Gemini 3.1 Pro: A smarter model for your most complex tasks debuts multimodal reasoning with massive context and a detailed model card describing safety and distribution. Larger context windows and stronger chain-of-thought capabilities force you to redesign planners, memory layers, and tool interfaces — rethink orchestration and validation when the model can hold far more state.

Measuring AI agent autonomy in practice publishes telemetry and metrics that map how users grant and manage agent autonomy in real deployments. Those empirical measures give outcome engineers concrete signals for setting autonomy budgets, human‑in‑the‑loop gates, and post‑deployment monitoring thresholds (Principle 16).

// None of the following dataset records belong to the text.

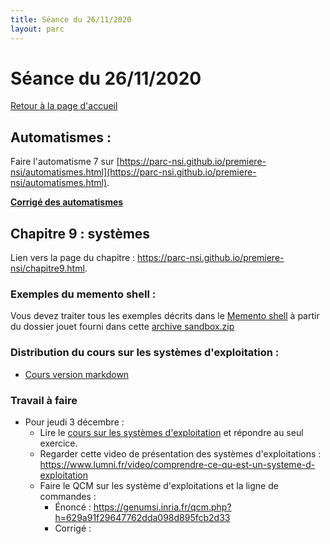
 ```yaml
---
title: Séance du 26/11/2020
layout: parc
---
```



# Séance du 26/11/2020

[Retour à la page d'accueil](https://parc-nsi.github.io/premiere-nsi/index.html)

## Automatismes :

Faire l'automatisme 7 sur [https://parc-nsi.github.io/premiere-nsi/automatismes.html](https://parc-nsi.github.io/premiere-nsi/automatismes.html).

__[Corrigé des automatismes](automatismes/automatismes.py)__

## Chapitre 9 : systèmes

Lien vers la page du chapitre :  <https://parc-nsi.github.io/premiere-nsi/chapitre9.html>.

### Exemples du memento shell :

Vous devez traiter tous les exemples décrits dans le [Memento shell](../chapitre9/memento-shell/memento-shell-git.md) à partir du dossier jouet fourni dans cette [archive sandbox.zip](../chapitre9/memento-shell/sandbox.zip)


### Distribution du cours sur les systèmes d'exploitation :

* [Cours version markdown](../chapitre9/cours-systeme/systeme-cours-git.md)
  

### Travail à faire 

* Pour jeudi 3 décembre : 
  * Lire le [cours sur les systèmes d'exploitation](../chapitre9/cours-systeme/systeme-cours-git.md) et répondre au seul exercice.
  * Regarder cette video de présentation des systèmes d'exploitations : <https://www.lumni.fr/video/comprendre-ce-qu-est-un-systeme-d-exploitation>
  * Faire le QCM sur les système d'exploitations et la ligne de commandes : 
    * Énoncé : <https://genumsi.inria.fr/qcm.php?h=629a91f29647762dda098d895fcb2d33>
    * Corrigé : 
  
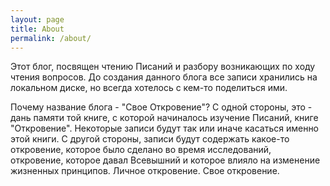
 ```yaml
---
layout: page
title: About
permalink: /about/
---
```


Этот блог, посвящен чтению Писаний и разбору возникающих по ходу чтения вопросов. До создания данного блога все записи хранились на локальном диске, но всегда хотелось с кем-то поделиться ими.

Почему название блога - "Свое Откровение"? С одной стороны, это - дань памяти той книге, с которой начиналось изучение Писаний, книге "Откровение". Некоторые записи будут так или иначе касаться именно этой книги. С другой стороны, записи будут содержать какое-то откровение, которое было сделано во время исследований, откровение, которое давал Всевышний и которое влияло на изменение жизненных принципов. Личное откровение. Свое откровение. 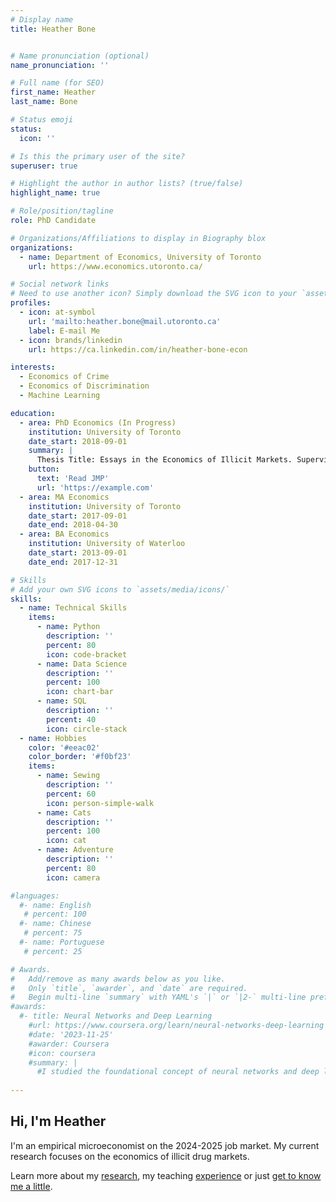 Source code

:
 ```yaml
---
# Display name
title: Heather Bone


# Name pronunciation (optional)
name_pronunciation: ''

# Full name (for SEO)
first_name: Heather
last_name: Bone

# Status emoji
status:
  icon: ''

# Is this the primary user of the site?
superuser: true

# Highlight the author in author lists? (true/false)
highlight_name: true

# Role/position/tagline
role: PhD Candidate

# Organizations/Affiliations to display in Biography blox
organizations:
  - name: Department of Economics, University of Toronto
    url: https://www.economics.utoronto.ca/

# Social network links
# Need to use another icon? Simply download the SVG icon to your `assets/media/icons/` folder.
profiles:
  - icon: at-symbol
    url: 'mailto:heather.bone@mail.utoronto.ca'
    label: E-mail Me
  - icon: brands/linkedin
    url: https://ca.linkedin.com/in/heather-bone-econ

interests:
  - Economics of Crime
  - Economics of Discrimination
  - Machine Learning

education:
  - area: PhD Economics (In Progress)
    institution: University of Toronto
    date_start: 2018-09-01
    summary: |
      Thesis Title: Essays in the Economics of Illicit Markets. Supervised by [Arthur Blouin](https://www.economics.utoronto.ca/blouinar/).
    button:
      text: 'Read JMP'
      url: 'https://example.com'
  - area: MA Economics
    institution: University of Toronto
    date_start: 2017-09-01
    date_end: 2018-04-30
  - area: BA Economics
    institution: University of Waterloo
    date_start: 2013-09-01
    date_end: 2017-12-31

# Skills
# Add your own SVG icons to `assets/media/icons/`
skills:
  - name: Technical Skills
    items:
      - name: Python
        description: ''
        percent: 80
        icon: code-bracket
      - name: Data Science
        description: ''
        percent: 100
        icon: chart-bar
      - name: SQL
        description: ''
        percent: 40
        icon: circle-stack
  - name: Hobbies
    color: '#eeac02'
    color_border: '#f0bf23'
    items:
      - name: Sewing
        description: ''
        percent: 60
        icon: person-simple-walk
      - name: Cats
        description: ''
        percent: 100
        icon: cat
      - name: Adventure
        description: ''
        percent: 80
        icon: camera

#languages:
  #- name: English
   # percent: 100
  #- name: Chinese
   # percent: 75
  #- name: Portuguese
   # percent: 25

# Awards.
#   Add/remove as many awards below as you like.
#   Only `title`, `awarder`, and `date` are required.
#   Begin multi-line `summary` with YAML's `|` or `|2-` multi-line prefix and indent 2 spaces below.
#awards:
  #- title: Neural Networks and Deep Learning
    #url: https://www.coursera.org/learn/neural-networks-deep-learning
    #date: '2023-11-25'
    #awarder: Coursera
    #icon: coursera
    #summary: |
      #I studied the foundational concept of neural networks and deep learning. By the end, I was familiar with the significant technological trends driving the rise of deep learning; build, train, and apply fully connected deep neural networks; implement efficient (vectorized) neural networks; identify key parameters in a neural network’s architecture; and apply deep learning to your own applications.
 
---
```


## Hi, I'm Heather

I'm an empirical microeconomist on the 2024-2025 job market. My current research focuses on the economics of illicit drug markets. 

Learn more about my <a href="#section-markdown">research</a>, my teaching <a href="teaching">experience</a> or just <a href="about/">get to know me a little</a>.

Your Agent Framework Is Just a Bad Clone of Elixir argues the BEAM/Elixir actor model outperforms typical Python/Node stacks for long‑lived agent workloads by offering isolation, preemptive scheduling, and native distribution. If your system runs persistent agents at scale, evaluate actor runtimes for resilience, observability, and safe concurrency rather than forcing a request/response web stack (Principle 07).

9 Observations from Building with AI Agents distills practical rules — top models, versioned prompts, centralized context, and automated closed‑loop improvements — from real agent projects. Treat it as an operational checklist: instrument prompts and context, enforce artifact traceability, and automate iterative improvements so agents stop being experiments and become dependable delivery lanes (Principles 13 and 09).